> **Given data**:
--------------------------------

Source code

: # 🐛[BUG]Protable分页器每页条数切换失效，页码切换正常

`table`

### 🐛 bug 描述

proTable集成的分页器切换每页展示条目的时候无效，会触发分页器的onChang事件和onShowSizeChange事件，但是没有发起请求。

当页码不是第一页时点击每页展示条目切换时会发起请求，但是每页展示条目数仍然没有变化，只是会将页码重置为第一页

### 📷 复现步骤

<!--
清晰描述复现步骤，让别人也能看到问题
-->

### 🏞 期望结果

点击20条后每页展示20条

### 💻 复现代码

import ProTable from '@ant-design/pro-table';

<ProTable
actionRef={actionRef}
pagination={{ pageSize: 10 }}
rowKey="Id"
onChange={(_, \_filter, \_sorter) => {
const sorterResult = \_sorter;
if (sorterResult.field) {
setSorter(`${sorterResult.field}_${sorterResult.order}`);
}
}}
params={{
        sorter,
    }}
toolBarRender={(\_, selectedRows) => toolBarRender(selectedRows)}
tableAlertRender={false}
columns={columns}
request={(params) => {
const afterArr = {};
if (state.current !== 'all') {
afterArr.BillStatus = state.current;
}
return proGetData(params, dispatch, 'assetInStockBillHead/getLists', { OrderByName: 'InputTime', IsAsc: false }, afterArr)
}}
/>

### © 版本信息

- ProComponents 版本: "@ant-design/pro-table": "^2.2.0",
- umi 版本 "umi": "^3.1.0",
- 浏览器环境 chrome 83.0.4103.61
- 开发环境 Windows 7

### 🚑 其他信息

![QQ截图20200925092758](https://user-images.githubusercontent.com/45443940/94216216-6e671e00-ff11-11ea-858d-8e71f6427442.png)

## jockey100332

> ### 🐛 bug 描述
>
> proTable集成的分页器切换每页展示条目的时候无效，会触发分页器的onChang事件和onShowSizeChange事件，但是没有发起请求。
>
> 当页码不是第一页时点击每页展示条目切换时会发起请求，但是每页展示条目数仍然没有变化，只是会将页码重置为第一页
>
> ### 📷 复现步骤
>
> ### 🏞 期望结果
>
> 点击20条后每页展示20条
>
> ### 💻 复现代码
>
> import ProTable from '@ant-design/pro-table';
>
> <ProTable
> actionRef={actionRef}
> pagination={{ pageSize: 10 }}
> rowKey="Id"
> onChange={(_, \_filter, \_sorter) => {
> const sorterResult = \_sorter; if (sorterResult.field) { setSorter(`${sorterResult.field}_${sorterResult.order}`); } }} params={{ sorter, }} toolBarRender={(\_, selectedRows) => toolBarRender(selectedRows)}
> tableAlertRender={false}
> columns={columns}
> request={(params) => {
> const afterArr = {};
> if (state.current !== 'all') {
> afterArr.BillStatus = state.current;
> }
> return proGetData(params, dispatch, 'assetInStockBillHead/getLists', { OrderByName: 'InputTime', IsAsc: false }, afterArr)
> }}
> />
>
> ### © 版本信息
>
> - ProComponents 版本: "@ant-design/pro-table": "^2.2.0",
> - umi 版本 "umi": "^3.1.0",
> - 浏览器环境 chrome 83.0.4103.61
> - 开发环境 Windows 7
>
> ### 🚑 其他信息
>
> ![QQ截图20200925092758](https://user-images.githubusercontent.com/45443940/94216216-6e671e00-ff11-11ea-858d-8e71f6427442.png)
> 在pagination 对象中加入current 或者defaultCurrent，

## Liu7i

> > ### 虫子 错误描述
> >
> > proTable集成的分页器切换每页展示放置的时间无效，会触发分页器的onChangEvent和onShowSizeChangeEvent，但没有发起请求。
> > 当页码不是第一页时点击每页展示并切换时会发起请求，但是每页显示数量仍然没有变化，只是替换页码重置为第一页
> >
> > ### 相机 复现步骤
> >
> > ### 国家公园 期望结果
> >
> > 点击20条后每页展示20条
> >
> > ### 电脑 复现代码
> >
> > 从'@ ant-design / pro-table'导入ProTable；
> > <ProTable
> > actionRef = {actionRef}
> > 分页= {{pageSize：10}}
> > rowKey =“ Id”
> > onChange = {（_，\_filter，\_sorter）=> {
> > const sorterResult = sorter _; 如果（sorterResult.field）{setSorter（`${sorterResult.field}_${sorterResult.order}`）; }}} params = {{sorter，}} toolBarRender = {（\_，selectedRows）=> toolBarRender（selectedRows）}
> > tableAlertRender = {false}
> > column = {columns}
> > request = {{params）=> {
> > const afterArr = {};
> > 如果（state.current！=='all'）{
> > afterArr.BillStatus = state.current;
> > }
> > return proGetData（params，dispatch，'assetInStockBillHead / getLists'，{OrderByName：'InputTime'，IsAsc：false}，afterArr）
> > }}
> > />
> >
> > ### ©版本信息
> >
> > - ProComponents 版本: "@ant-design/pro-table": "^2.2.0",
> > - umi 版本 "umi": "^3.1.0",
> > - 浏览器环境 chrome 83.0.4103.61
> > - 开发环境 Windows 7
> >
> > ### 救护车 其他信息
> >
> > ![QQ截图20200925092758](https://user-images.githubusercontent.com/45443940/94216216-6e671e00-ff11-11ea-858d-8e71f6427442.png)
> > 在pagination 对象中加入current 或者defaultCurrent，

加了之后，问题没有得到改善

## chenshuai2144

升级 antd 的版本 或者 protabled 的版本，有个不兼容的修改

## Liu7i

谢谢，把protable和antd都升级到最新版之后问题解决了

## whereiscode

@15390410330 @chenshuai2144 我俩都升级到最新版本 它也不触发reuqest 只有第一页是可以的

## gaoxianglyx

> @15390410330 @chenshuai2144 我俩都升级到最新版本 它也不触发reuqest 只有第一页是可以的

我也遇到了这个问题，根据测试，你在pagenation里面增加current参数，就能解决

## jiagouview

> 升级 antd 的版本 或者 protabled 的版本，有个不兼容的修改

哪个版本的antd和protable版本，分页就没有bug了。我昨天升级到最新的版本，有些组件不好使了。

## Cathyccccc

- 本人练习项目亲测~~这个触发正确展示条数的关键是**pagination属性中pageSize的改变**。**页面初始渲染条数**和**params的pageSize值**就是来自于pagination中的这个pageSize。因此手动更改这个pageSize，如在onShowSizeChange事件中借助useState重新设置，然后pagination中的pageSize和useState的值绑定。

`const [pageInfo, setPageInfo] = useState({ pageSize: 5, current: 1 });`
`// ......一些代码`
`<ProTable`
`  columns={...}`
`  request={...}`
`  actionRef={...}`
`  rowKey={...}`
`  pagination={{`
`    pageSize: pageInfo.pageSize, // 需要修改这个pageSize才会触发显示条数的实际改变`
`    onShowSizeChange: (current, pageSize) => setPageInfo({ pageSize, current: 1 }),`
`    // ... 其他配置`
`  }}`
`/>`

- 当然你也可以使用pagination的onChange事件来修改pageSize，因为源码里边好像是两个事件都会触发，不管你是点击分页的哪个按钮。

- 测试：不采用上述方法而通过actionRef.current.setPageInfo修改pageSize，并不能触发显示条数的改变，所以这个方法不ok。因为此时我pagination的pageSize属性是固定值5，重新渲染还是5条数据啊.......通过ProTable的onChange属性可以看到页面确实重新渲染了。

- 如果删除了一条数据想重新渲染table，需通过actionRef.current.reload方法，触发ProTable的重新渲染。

--------------------------------

> **Work item**:
Set all the entries above down again exactly.

> **Output below**:
Source code

: # 🐛[BUG]Protable分页器每页条数切换失效，页码切换正常

`table`

### 🐛 bug 描述

proTable集成的分页器切换每页展示条目的时候无效，会触发分页器的onChang事件和onShowSizeChange事件，但是没有发起请求。

当页码不是第一页时点击每页展示条目切换时会发起请求，但是每页展示条目数仍然没有变化，只是会将页码重置为第一页

### 📷 复现步骤

<!--
清晰描述复现步骤，让别人也能看到问题
-->

### 🏞 期望结果

点击20条后每页展示20条

### 💻 复现代码

import ProTable from '@ant-design/pro-table';

<ProTable
actionRef={actionRef}
pagination={{ pageSize: 10 }}
rowKey="Id"
onChange={(_, \_filter, \_sorter) => {
const sorterResult = \_sorter;
if (sorterResult.field) {
setSorter(`${sorterResult.field}_${sorterResult.order}`);
}
}}
params={{
        sorter,
    }}
toolBarRender={(\_, selectedRows) => toolBarRender(selectedRows)}
tableAlertRender={false}
columns={columns}
request={(params) => {
const afterArr = {};
if (state.current !== 'all') {
afterArr.BillStatus = state.current;
}
return proGetData(params, dispatch, 'assetInStockBillHead/getLists', { OrderByName: 'InputTime', IsAsc: false }, afterArr)
}}
/>

### © 版本信息

- ProComponents 版本: "@ant-design/pro-table": "^2.2.0",
- umi 版本 "umi": "^3.1.0",
- 浏览器环境 chrome 83.0.4103.61
- 开发环境 Windows 7

### 🚑 其他信息

![QQ截图20200925092758](https://user-images.githubusercontent.com/45443940/94216216-6e671e00-ff11-11ea-858d-8e71f6427442.png)

## jockey100332

> ### 🐛 bug 描述
>
> proTable集成的分页器切换每页展示条目的时候无效，会触发分页器的onChang事件和onShowSizeChange事件，但是没有发起请求。
>
> 当页码不是第一页时点击每页展示条目切换时会发起请求，但是每页展示条目数仍然没有变化，只是会将页码重置为第一页
>
> ### 📷 复现步骤
>
> ### 🏞 期望结果
>
> 点击20条后每页展示20条
>
> ### 💻 复现代码
>
> import ProTable from '@ant-design/pro-table';
>
> <ProTable
> actionRef={actionRef}
> pagination={{ pageSize: 10 }}
> rowKey="Id"
> onChange={(_, \_filter, \_sorter) => {
> const sorterResult = \_sorter; if (sorterResult.field) { setSorter(`${sorterResult.field}_${sorterResult.order}`); } }} params={{ sorter, }} toolBarRender={(\_, selectedRows) => toolBarRender(selectedRows)}
> tableAlertRender={false}
> columns={columns}
> request={(params) => {
> const afterArr = {};
> if (state.current !== 'all') {
> afterArr.BillStatus = state.current;
> }
> return proGetData(params, dispatch, 'assetInStockBillHead/getLists', { OrderByName: 'InputTime', IsAsc: false }, afterArr)
> }}
> />
>
> ### © 版本信息
>
> - ProComponents 版本: "@ant-design/pro-table": "^2.2.0",
> - umi 版本 "umi": "^3.1.0",
> - 浏览器环境 chrome 83.0.4103.61
> - 开发环境 Windows 7
>
> ### 🚑 其他信息
>
> ![QQ截图20200925092758](https://user-images.githubusercontent.com/45443940/94216216-6e671e00-ff11-11ea-858d-8e71f6427442.png)
> 在pagination 对象中加入current 或者defaultCurrent，

## Liu7i

> > ### 虫子 错误描述
> >
> > proTable集成的分页器切换每页展示放置的时间无效，会触发分页器的onChangEvent和onShowSizeChangeEvent，但没有发起请求。
> > 当页码不是第一页时点击每页展示并切换时会发起请求，但是每页显示数量仍然没有变化，只是替换页码重置为第一页
> >
> > ### 相机 复现步骤
> >
> > ### 国家公园 期望结果
> >
> > 点击20条后每页展示20条
> >
> > ### 电脑 复现代码
> >
> > 从'@ ant-design / pro-table'导入ProTable；
> > <ProTable
> > actionRef = {actionRef}
> > 分页= {{pageSize：10}}
> > rowKey =“ Id”
> > onChange = {（_，\_filter，\_sorter）=> {
> > const sorterResult = sorter _; 如果（sorterResult.field）{setSorter（`${sorterResult.field}_${sorterResult.order}`）; }}} params = {{sorter，}} toolBarRender = {（\_，selectedRows）=> toolBarRender（selectedRows）}
> > tableAlertRender = {false}
> > column = {columns}
> > request = {{params）=> {
> > const afterArr = {};
> > 如果（state.current！=='all'）{
> > afterArr.BillStatus = state.current;
> > }
> > return proGetData（params，dispatch，'assetInStockBillHead / getLists'，{OrderByName：'InputTime'，IsAsc：false}，afterArr）
> > }}
> > />
> >
> > ### ©版本信息
> >
> > - ProComponents 版本: "@ant-design/pro-table": "^2.2.0",
> > - umi 版本 "umi": "^3.1.0",
> > - 浏览器环境 chrome 83.0.4103.61
> > - 开发环境 Windows 7
> >
> > ### 救护车 其他信息
> >
> > ![QQ截图20200925092758](https://user-images.githubusercontent.com/45443940/94216216-6e671e00-ff11-11ea-858d-8e71f6427442.png)
> > 在pagination 对象中加入current 或者defaultCurrent，

加了之后，问题没有得到改善

## chenshuai2144

升级 antd 的版本 或者 protabled 的版本，有个不兼容的修改

## Liu7i

谢谢，把protable和antd都升级到最新版之后问题解决了

## whereiscode

@15390410330 @chenshuai2144 我俩都升级到最新版本 它也不触发reuqest 只有第一页是可以的

## gaoxianglyx

> @15390410330 @chenshuai2144 我俩都升级到最新版本 它也不触发reuqest 只有第一页是可以的

我也遇到了这个问题，根据测试，你在pagenation里面增加current参数，就能解决

## jiagouview

> 升级 antd 的版本 或者 protabled 的版本，有个不兼容的修改

哪个版本的antd和protable版本，分页就没有bug了。我昨天升级到最新的版本，有些组件不好使了。

## Cathyccccc

- 本人练习项目亲测~~这个触发正确展示条数的关键是**pagination属性中pageSize的改变**。**页面初始渲染条数**和**params的pageSize值**就是来自于pagination中的这个pageSize。因此手动更改这个pageSize，如在onShowSizeChange事件中借助useState重新设置，然后pagination中的pageSize和useState的值绑定。

`const [pageInfo, setPageInfo] = useState({ pageSize: 5, current: 1 });`
`// ......一些代码`
`<ProTable`
`  columns={...}`
`  request={...}`
`  actionRef={...}`
`  rowKey={...}`
`  pagination={{`
`    pageSize: pageInfo.pageSize, // 需要修改这个pageSize才会触发显示条数的实际改变`
`    onShowSizeChange: (current, pageSize) => setPageInfo({ pageSize, current: 1 }),`
`    // ... 其他配置`
`  }}`
`/>`

- 当然你也可以使用pagination的onChange事件来修改pageSize，因为源码里边好像是两个事件都会触发，不管你是点击分页的哪个按钮。

- 测试：不采用上述方法而通过actionRef.current.setPageInfo修改pageSize，并不能触发显示条数的改变，所以这个方法不ok。因为此时我pagination的pageSize属性是固定值5，重新渲染还是5条数据啊.......通过ProTable的onChange属性可以看到页面确实重新渲染了。

- 如果删除了一条数据想重新渲染table，需通过actionRef.current.reload方法，触发ProTable的重新渲染。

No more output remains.